Aim of the exercise:
In the records below, find the line with "and you will" and the line with "충분한 힘을 가하면, 그것이"; return exactly those lines and every line between them.

(Recorded data)
++++

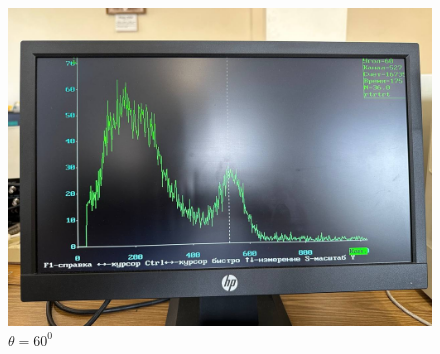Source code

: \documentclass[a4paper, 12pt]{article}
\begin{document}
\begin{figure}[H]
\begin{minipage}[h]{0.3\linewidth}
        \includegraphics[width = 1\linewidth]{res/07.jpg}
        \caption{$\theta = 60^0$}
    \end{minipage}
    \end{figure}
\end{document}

++++

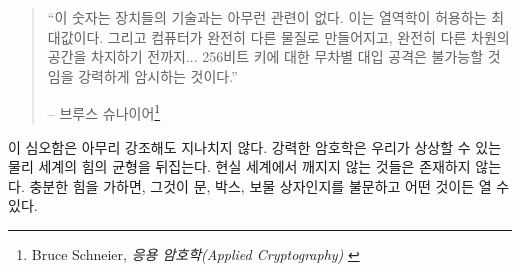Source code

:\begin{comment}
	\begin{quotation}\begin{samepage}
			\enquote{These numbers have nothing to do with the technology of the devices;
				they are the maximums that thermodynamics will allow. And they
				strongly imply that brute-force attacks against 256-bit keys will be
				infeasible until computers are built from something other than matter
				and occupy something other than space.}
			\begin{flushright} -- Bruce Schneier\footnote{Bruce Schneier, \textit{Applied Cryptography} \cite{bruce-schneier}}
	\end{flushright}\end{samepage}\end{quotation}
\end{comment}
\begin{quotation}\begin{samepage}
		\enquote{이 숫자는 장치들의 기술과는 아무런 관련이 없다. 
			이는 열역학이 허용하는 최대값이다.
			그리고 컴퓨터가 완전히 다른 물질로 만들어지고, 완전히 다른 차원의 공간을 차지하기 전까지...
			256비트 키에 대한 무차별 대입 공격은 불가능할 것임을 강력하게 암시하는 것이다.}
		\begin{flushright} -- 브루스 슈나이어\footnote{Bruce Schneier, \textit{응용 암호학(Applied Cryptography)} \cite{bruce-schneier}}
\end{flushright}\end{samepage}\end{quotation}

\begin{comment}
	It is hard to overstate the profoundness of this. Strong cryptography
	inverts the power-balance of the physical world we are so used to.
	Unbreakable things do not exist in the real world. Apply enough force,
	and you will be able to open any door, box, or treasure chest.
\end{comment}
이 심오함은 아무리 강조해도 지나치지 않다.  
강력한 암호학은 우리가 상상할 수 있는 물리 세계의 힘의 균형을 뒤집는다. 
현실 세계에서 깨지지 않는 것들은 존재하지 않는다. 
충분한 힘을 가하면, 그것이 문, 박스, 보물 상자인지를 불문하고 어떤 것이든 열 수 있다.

++++

Exercise solution:
	and you will be able to open any door, box, or treasure chest.
\end{comment}
이 심오함은 아무리 강조해도 지나치지 않다.  
강력한 암호학은 우리가 상상할 수 있는 물리 세계의 힘의 균형을 뒤집는다. 
현실 세계에서 깨지지 않는 것들은 존재하지 않는다. 
충분한 힘을 가하면, 그것이 문, 박스, 보물 상자인지를 불문하고 어떤 것이든 열 수 있다.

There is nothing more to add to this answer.